[Provided records]:
━━━━━━━━━━━━━━━━
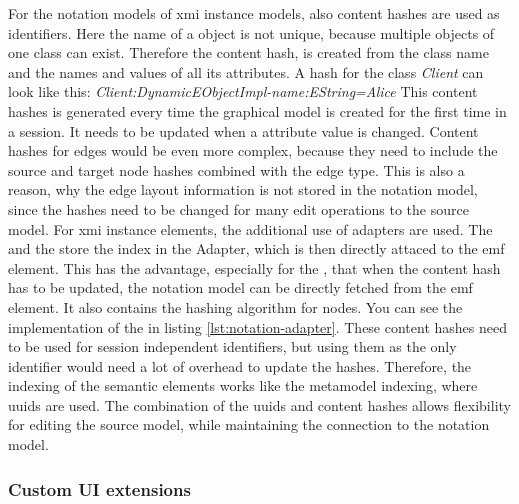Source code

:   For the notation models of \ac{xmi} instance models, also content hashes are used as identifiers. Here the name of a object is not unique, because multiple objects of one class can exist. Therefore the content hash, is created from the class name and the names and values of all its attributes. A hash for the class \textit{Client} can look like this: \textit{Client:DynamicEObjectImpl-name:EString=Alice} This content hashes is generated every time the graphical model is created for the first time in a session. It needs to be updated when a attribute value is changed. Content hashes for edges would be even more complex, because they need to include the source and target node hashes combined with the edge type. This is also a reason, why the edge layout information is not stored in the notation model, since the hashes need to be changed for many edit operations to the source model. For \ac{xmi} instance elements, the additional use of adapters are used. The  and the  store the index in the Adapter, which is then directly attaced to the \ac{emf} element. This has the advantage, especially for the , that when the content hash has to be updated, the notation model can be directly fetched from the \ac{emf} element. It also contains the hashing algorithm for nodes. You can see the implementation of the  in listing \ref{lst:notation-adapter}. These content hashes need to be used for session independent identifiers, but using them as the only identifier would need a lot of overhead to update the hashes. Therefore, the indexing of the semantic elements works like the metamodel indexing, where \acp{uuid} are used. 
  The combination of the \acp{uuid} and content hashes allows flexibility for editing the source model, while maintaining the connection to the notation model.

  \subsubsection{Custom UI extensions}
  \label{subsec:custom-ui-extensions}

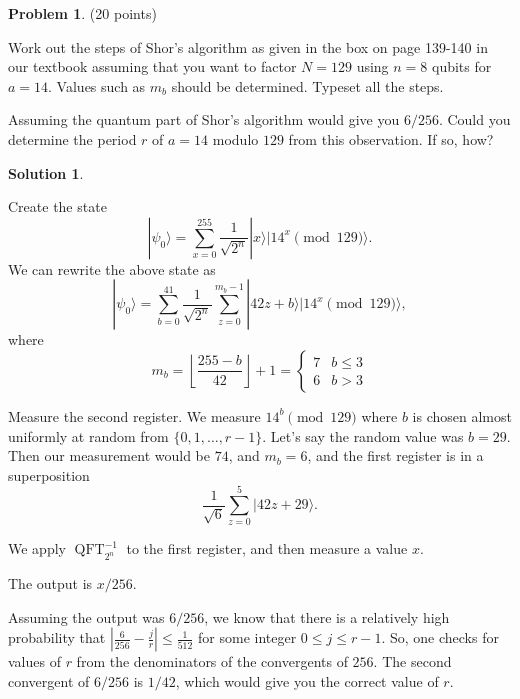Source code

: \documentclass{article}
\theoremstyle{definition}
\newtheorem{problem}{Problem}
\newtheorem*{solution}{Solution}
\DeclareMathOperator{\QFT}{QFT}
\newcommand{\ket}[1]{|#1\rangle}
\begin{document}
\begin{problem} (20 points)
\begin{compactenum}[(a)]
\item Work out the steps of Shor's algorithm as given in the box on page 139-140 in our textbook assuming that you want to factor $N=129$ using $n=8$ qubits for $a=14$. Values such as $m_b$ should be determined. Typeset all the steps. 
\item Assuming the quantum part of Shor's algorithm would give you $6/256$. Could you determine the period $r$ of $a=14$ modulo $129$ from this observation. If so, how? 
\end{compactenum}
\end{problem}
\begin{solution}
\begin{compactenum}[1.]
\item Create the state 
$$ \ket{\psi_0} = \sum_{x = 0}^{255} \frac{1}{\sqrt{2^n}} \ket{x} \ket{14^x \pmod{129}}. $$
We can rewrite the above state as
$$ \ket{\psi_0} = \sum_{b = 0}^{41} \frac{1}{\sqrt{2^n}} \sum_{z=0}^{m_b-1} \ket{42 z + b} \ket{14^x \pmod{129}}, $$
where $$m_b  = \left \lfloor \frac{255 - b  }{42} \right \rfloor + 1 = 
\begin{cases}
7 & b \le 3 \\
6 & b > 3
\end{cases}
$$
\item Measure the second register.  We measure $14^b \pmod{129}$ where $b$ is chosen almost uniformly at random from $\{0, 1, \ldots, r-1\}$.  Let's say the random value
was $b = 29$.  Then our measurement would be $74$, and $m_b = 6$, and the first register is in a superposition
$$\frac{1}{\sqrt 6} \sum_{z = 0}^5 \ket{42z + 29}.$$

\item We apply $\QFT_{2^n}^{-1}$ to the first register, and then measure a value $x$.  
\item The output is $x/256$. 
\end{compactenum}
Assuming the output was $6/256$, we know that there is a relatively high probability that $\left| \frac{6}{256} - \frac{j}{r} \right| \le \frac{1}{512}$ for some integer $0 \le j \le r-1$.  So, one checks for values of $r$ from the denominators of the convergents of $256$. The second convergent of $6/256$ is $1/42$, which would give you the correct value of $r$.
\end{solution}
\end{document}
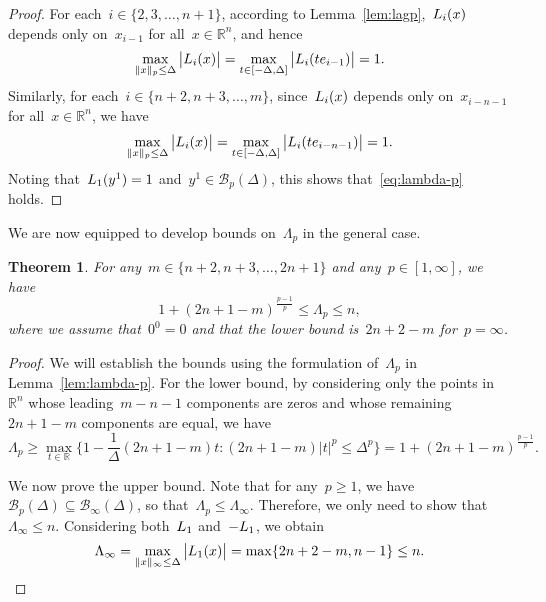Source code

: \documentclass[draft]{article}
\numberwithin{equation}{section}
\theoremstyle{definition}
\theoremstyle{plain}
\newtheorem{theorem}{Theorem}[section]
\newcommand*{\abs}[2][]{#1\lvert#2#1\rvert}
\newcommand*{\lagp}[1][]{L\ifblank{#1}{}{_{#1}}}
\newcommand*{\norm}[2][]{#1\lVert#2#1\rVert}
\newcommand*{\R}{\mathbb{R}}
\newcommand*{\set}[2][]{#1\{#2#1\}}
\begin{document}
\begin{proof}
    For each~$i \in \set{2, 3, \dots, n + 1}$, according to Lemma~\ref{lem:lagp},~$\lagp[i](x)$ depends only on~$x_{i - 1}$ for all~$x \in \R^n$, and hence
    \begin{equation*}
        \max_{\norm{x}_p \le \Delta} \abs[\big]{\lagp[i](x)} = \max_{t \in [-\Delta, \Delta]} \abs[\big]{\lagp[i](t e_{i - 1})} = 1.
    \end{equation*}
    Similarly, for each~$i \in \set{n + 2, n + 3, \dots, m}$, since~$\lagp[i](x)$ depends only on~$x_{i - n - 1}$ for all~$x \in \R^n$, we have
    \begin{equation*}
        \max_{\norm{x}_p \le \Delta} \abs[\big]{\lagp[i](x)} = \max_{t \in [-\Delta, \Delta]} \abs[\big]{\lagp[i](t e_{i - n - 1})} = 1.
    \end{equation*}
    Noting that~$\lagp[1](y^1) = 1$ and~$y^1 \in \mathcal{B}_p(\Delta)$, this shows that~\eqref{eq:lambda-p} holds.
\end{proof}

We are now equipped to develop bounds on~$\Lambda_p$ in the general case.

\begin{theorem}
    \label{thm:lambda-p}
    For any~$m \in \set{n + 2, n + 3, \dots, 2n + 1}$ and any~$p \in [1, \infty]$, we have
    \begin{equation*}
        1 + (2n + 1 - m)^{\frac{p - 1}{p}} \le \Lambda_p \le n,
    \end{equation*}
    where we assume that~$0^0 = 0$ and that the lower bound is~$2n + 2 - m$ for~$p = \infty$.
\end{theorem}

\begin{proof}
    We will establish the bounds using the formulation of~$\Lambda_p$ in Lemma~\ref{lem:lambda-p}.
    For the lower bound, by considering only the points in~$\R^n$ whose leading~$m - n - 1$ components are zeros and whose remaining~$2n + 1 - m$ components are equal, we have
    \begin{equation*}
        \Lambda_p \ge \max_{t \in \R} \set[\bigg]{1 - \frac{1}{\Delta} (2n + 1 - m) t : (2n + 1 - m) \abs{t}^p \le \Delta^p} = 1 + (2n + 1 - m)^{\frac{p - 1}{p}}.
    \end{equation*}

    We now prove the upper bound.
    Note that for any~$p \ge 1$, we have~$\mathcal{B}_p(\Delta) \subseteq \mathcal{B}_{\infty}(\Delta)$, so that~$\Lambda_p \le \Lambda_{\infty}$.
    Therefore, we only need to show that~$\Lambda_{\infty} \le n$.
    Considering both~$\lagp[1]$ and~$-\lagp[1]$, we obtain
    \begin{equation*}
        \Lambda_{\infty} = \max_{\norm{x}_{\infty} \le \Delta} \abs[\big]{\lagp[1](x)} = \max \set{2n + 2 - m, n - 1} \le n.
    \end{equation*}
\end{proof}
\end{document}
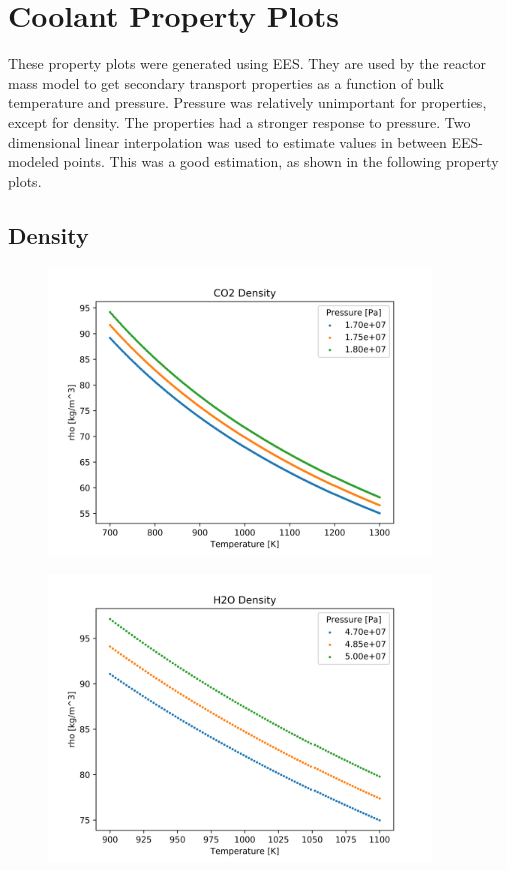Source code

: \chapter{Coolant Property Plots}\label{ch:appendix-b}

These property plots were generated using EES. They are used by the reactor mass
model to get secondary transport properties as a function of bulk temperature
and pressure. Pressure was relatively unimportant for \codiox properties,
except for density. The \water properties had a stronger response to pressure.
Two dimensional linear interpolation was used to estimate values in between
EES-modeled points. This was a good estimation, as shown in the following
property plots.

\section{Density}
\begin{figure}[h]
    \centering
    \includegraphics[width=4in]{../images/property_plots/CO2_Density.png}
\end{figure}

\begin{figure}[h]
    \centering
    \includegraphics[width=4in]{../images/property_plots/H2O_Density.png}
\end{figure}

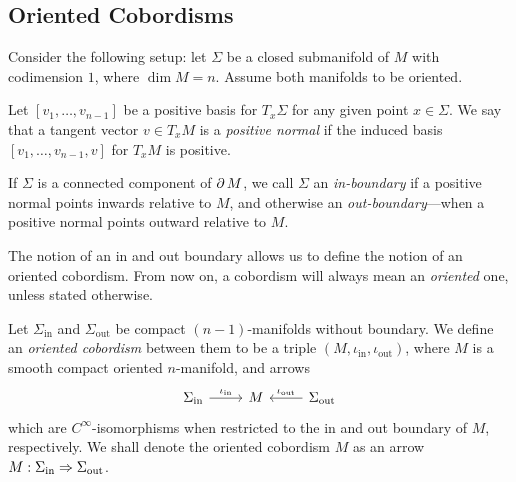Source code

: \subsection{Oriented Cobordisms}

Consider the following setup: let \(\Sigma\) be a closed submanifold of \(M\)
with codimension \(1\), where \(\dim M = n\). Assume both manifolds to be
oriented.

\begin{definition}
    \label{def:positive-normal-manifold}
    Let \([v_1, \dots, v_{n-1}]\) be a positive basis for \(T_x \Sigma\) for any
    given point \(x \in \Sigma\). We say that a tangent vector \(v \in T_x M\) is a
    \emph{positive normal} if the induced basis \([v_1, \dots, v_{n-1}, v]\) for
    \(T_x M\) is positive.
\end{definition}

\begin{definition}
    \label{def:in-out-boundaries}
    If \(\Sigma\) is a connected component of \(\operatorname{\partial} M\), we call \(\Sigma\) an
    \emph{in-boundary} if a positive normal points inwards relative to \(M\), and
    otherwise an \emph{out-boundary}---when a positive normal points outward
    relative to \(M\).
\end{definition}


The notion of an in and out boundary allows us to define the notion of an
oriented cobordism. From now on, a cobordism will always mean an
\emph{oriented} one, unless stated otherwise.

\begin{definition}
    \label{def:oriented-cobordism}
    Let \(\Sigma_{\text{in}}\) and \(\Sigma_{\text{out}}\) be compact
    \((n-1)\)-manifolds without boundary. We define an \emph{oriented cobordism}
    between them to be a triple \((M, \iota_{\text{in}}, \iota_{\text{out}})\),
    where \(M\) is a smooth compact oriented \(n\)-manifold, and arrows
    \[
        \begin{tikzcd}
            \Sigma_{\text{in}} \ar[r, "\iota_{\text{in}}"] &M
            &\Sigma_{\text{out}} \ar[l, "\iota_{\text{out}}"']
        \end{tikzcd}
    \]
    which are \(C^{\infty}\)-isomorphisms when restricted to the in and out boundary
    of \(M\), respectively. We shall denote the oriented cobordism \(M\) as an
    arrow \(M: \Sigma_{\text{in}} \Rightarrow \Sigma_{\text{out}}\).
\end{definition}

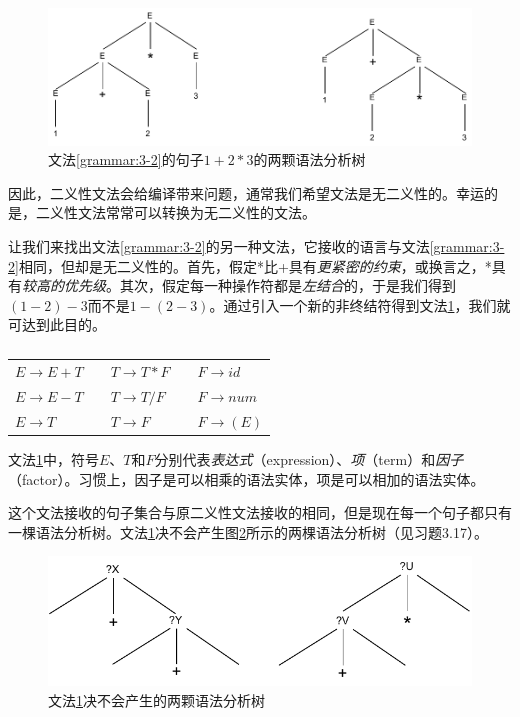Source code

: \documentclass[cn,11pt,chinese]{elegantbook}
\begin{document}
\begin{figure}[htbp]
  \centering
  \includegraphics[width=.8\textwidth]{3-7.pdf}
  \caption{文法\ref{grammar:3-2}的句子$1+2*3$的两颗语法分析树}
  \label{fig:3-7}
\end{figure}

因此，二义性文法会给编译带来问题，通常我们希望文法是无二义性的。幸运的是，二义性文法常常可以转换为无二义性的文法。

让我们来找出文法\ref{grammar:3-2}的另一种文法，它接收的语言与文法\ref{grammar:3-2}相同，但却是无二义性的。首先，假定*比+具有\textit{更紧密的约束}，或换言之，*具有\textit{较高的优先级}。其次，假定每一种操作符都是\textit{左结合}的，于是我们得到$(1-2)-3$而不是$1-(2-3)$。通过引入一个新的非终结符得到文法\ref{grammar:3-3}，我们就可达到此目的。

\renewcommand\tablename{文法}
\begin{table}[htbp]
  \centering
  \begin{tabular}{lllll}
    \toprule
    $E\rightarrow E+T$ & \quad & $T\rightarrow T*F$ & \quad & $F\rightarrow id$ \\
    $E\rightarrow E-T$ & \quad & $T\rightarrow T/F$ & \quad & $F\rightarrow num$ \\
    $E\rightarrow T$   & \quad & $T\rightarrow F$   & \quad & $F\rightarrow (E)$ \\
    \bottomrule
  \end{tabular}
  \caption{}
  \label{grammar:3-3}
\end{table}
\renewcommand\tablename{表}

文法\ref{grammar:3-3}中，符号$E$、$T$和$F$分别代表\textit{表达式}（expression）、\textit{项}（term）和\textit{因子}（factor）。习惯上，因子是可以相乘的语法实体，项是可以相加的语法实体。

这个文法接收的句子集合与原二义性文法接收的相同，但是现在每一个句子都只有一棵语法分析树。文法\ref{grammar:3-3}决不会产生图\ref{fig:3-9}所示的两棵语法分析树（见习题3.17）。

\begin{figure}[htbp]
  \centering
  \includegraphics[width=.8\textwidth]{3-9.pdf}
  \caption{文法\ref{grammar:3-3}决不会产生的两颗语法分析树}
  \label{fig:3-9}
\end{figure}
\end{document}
━━━━━━━━━━━━━━━━
[Work task]: Show each line of the records above containing "quad".

[Solution]:
    $E\rightarrow E+T$ & \quad & $T\rightarrow T*F$ & \quad & $F\rightarrow id$ \\
    $E\rightarrow E-T$ & \quad & $T\rightarrow T/F$ & \quad & $F\rightarrow num$ \\
    $E\rightarrow T$   & \quad & $T\rightarrow F$   & \quad & $F\rightarrow (E)$ \\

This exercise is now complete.